Task description:
Starting at the line that has "Returns the current delegate" and stopping after the line that has "Returns the current pixel", reproduce the listing below exactly; omit everything else.

┏━━

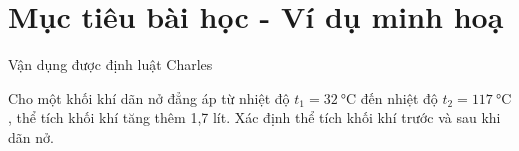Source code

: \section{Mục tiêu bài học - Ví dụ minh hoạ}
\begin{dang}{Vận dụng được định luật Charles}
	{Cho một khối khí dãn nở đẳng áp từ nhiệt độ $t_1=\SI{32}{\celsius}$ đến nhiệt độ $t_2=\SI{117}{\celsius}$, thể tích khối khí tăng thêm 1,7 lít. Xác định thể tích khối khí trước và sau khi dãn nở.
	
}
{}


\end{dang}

┗━━
┏━━

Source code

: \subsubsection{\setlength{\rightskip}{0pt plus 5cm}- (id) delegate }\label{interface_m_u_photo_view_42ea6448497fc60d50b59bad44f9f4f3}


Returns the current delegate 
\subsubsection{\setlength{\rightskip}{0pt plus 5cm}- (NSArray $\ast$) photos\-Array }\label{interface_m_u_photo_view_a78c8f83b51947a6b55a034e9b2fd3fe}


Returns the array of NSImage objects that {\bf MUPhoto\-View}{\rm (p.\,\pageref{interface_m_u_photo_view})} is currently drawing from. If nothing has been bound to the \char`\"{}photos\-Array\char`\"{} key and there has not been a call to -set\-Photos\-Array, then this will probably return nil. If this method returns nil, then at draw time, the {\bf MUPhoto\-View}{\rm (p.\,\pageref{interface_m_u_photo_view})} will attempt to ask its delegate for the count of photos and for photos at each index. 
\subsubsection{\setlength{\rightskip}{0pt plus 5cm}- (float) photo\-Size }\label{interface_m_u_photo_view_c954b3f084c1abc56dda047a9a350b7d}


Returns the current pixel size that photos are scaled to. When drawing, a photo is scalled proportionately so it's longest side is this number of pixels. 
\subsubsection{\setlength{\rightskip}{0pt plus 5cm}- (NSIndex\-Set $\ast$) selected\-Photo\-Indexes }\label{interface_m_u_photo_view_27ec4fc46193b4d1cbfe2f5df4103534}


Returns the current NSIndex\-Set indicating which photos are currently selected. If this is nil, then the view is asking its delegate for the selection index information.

┗━━

Task response:
Returns the current delegate 
\subsubsection{\setlength{\rightskip}{0pt plus 5cm}- (NSArray $\ast$) photos\-Array }\label{interface_m_u_photo_view_a78c8f83b51947a6b55a034e9b2fd3fe}


Returns the array of NSImage objects that {\bf MUPhoto\-View}{\rm (p.\,\pageref{interface_m_u_photo_view})} is currently drawing from. If nothing has been bound to the \char`\"{}photos\-Array\char`\"{} key and there has not been a call to -set\-Photos\-Array, then this will probably return nil. If this method returns nil, then at draw time, the {\bf MUPhoto\-View}{\rm (p.\,\pageref{interface_m_u_photo_view})} will attempt to ask its delegate for the count of photos and for photos at each index. 
\subsubsection{\setlength{\rightskip}{0pt plus 5cm}- (float) photo\-Size }\label{interface_m_u_photo_view_c954b3f084c1abc56dda047a9a350b7d}


Returns the current pixel size that photos are scaled to. When drawing, a photo is scalled proportionately so it's longest side is this number of pixels. 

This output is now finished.